10. the consensus: foculus

foculus: consensus by computation, not voting. $\phi^*$ is the fork choice rule. a particle is final when $\phi_i > \tau$.

conflict: two particles sharing a nullifier. exclusive support: each neuron links to at most one member of a conflict group. the tri-kernel contraction amplifies the asymmetry — the particle with more honest support crosses τ. the loser is pruned.

no leader. no quorum. no voting rounds. no finality gadget. convergence from topology.

with polynomial state: the entire tri-kernel computation fits in a zheng circuit (1.42B constraints, 33% capacity). validators PROVE they computed φ* correctly. consensus = computation + proof. recursive folding: all history → one proof → verify in ~5 μs.

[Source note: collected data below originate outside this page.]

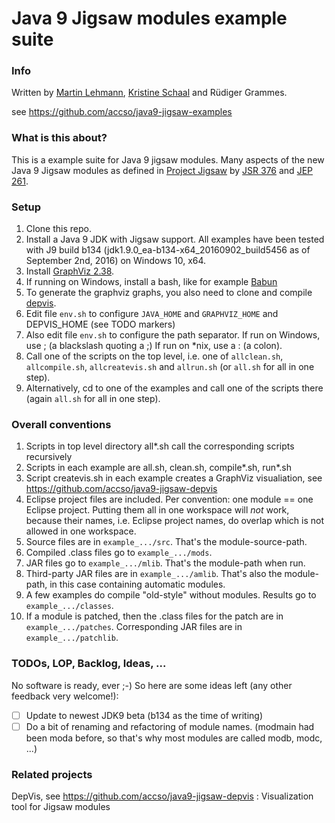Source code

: ﻿# Java 9 Jigsaw modules example suite

### Info
Written by [Martin Lehmann](https://github.com/MartinLehmann1971), [Kristine Schaal](https://github.com/kristines) and Rüdiger Grammes.

see https://github.com/accso/java9-jigsaw-examples

### What is this about?
This is a example suite for Java 9 jigsaw modules. Many aspects of the new Java 9 Jigsaw modules as defined in 
[Project Jigsaw](http://openjdk.java.net/projects/jigsaw/) by [JSR 376](https://www.jcp.org/en/jsr/detail?id=376) and [JEP 261](http://openjdk.java.net/jeps/261). 

### Setup
1. Clone this repo.
2. Install a Java 9 JDK with Jigsaw support. All examples have been tested with J9 build b134 (jdk1.9.0_ea-b134-x64_20160902_build5456 as of September 2nd, 2016) on Windows 10, x64.
3. Install [GraphViz 2.38](http://www.graphviz.org/).
4. If running on Windows, install a bash, like for example [Babun](https://babun.github.io/)
5. To generate the graphviz graphs, you also need to clone and compile [depvis](https://github.com/accso/java9-jigsaw-depvis).
6. Edit file `env.sh` to configure `JAVA_HOME` and `GRAPHVIZ_HOME` and DEPVIS_HOME (see TODO markers)
7. Also edit file `env.sh` to configure the path separator. If run on Windows, use \; (a blackslash quoting a ;)
   If run on *nix, use a : (a colon).
8. Call one of the scripts on the top level, i.e. one of 
   `allclean.sh`, `allcompile.sh`, `allcreatevis.sh` and `allrun.sh` (or `all.sh` for all in one step).
9. Alternatively, cd to one of the examples and call one of the scripts there (again `all.sh` for all in one step).

### Overall conventions
1. Scripts in top level directory all*.sh call the corresponding scripts recursively
2. Scripts in each example are all.sh, clean.sh, compile*.sh, run*.sh
3. Script createvis.sh in each example creates a GraphViz visualiation, see https://github.com/accso/java9-jigsaw-depvis
4. Eclipse project files are included. Per convention: one module == one Eclipse project. 
   Putting them all in one workspace will _not_ work, because their names, i.e. Eclipse project names, do overlap which is not allowed in one workspace.
5. Source files are in `example_.../src`. That's the module-source-path.
6. Compiled .class files go to `example_.../mods`. 
7. JAR files go to `example_.../mlib`. That's the module-path when run.
8. Third-party JAR files are in `example_.../amlib`. That's also the module-path, in this case containing automatic modules.
9. A few examples do compile "old-style" without modules. Results go to `example_.../classes`.
10. If a module is patched, then the .class files for the patch are in `example_.../patches`. Corresponding JAR files are in `example_.../patchlib`.

### TODOs, LOP, Backlog, Ideas, ...
No software is ready, ever ;-) So here are some ideas left (any other feedback very welcome!):

- [ ] Update to newest JDK9 beta (b134 as the time of writing)
- [ ] Do a bit of renaming and refactoring of module names. (modmain had been moda before, so that's why most modules are called modb, modc, ...)

### Related projects
DepVis, see https://github.com/accso/java9-jigsaw-depvis : Visualization tool for Jigsaw modules
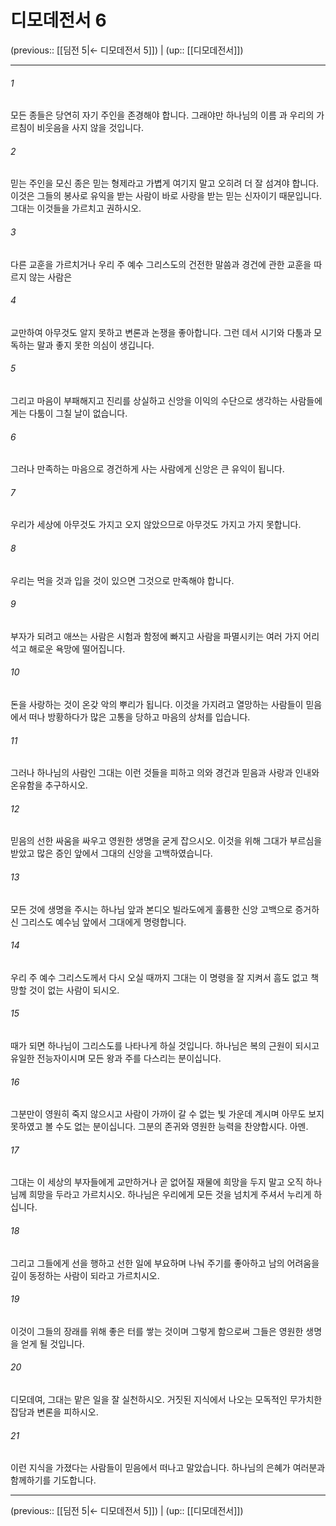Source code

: # 디모데전서 6

(previous:: [[딤전 5|← 디모데전서 5]]) | (up:: [[디모데전서]])

***




###### 1 

모든 종들은 당연히 자기 주인을 존경해야 합니다. 그래야만 하나님의 이름 과 우리의 가르침이 비웃음을 사지 않을 것입니다. 



###### 2 

믿는 주인을 모신 종은 믿는 형제라고 가볍게 여기지 말고 오히려 더 잘 섬겨야 합니다. 이것은 그들의 봉사로 유익을 받는 사람이 바로 사랑을 받는 믿는 신자이기 때문입니다. 그대는 이것들을 가르치고 권하시오. 



###### 3 

다른 교훈을 가르치거나 우리 주 예수 그리스도의 건전한 말씀과 경건에 관한 교훈을 따르지 않는 사람은 



###### 4 

교만하여 아무것도 알지 못하고 변론과 논쟁을 좋아합니다. 그런 데서 시기와 다툼과 모독하는 말과 좋지 못한 의심이 생깁니다. 



###### 5 

그리고 마음이 부패해지고 진리를 상실하고 신앙을 이익의 수단으로 생각하는 사람들에게는 다툼이 그칠 날이 없습니다. 



###### 6 

그러나 만족하는 마음으로 경건하게 사는 사람에게 신앙은 큰 유익이 됩니다. 



###### 7 

우리가 세상에 아무것도 가지고 오지 않았으므로 아무것도 가지고 가지 못합니다. 



###### 8 

우리는 먹을 것과 입을 것이 있으면 그것으로 만족해야 합니다. 



###### 9 

부자가 되려고 애쓰는 사람은 시험과 함정에 빠지고 사람을 파멸시키는 여러 가지 어리석고 해로운 욕망에 떨어집니다. 



###### 10 

돈을 사랑하는 것이 온갖 악의 뿌리가 됩니다. 이것을 가지려고 열망하는 사람들이 믿음에서 떠나 방황하다가 많은 고통을 당하고 마음의 상처를 입습니다. 



###### 11 

그러나 하나님의 사람인 그대는 이런 것들을 피하고 의와 경건과 믿음과 사랑과 인내와 온유함을 추구하시오. 



###### 12 

믿음의 선한 싸움을 싸우고 영원한 생명을 굳게 잡으시오. 이것을 위해 그대가 부르심을 받았고 많은 증인 앞에서 그대의 신앙을 고백하였습니다. 



###### 13 

모든 것에 생명을 주시는 하나님 앞과 본디오 빌라도에게 훌륭한 신앙 고백으로 증거하신 그리스도 예수님 앞에서 그대에게 명령합니다. 



###### 14 

우리 주 예수 그리스도께서 다시 오실 때까지 그대는 이 명령을 잘 지켜서 흠도 없고 책망할 것이 없는 사람이 되시오. 



###### 15 

때가 되면 하나님이 그리스도를 나타나게 하실 것입니다. 하나님은 복의 근원이 되시고 유일한 전능자이시며 모든 왕과 주를 다스리는 분이십니다. 



###### 16 

그분만이 영원히 죽지 않으시고 사람이 가까이 갈 수 없는 빛 가운데 계시며 아무도 보지 못하였고 볼 수도 없는 분이십니다. 그분의 존귀와 영원한 능력을 찬양합시다. 아멘. 



###### 17 

그대는 이 세상의 부자들에게 교만하거나 곧 없어질 재물에 희망을 두지 말고 오직 하나님께 희망을 두라고 가르치시오. 하나님은 우리에게 모든 것을 넘치게 주셔서 누리게 하십니다. 



###### 18 

그리고 그들에게 선을 행하고 선한 일에 부요하며 나눠 주기를 좋아하고 남의 어려움을 깊이 동정하는 사람이 되라고 가르치시오. 



###### 19 

이것이 그들의 장래를 위해 좋은 터를 쌓는 것이며 그렇게 함으로써 그들은 영원한 생명을 얻게 될 것입니다. 



###### 20 

디모데여, 그대는 맡은 일을 잘 실천하시오. 거짓된 지식에서 나오는 모독적인 무가치한 잡담과 변론을 피하시오. 



###### 21 

이런 지식을 가졌다는 사람들이 믿음에서 떠나고 말았습니다. 하나님의 은혜가 여러분과 함께하기를 기도합니다.

***

(previous:: [[딤전 5|← 디모데전서 5]]) | (up:: [[디모데전서]])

11. the self-model: compiled transformer

the cybergraph compiles into a transformer by linear algebra:

cyberlinks → sparse adjacency → PageRank (23 iterations) → spectral gap (from convergence rate) → randomized SVD → $d^*$-dimensional embeddings → architecture params ($d^*$, $h^*$, $L^*$) → ONNX model

no training. no gradient descent. the graph IS the training data. $d^* = \exp(H(\sigma))$ from entropy of singular values. the graph tells you how big the model should be.

bostrom compilation (March 2026): $d^* = 26$, 155M params, 295 MB ONNX. 15 minutes on a laptop.

the model speaks CID — input particle indices, output particle distribution. structural intelligence, not statistical.

12. the metabolism: syntropy and spectral health

syntropy = aggregate KL divergence across neurons per epoch. meaningful cyberlinks raise it. spam lowers it. the metabolic signal — bits of structure per unit energy.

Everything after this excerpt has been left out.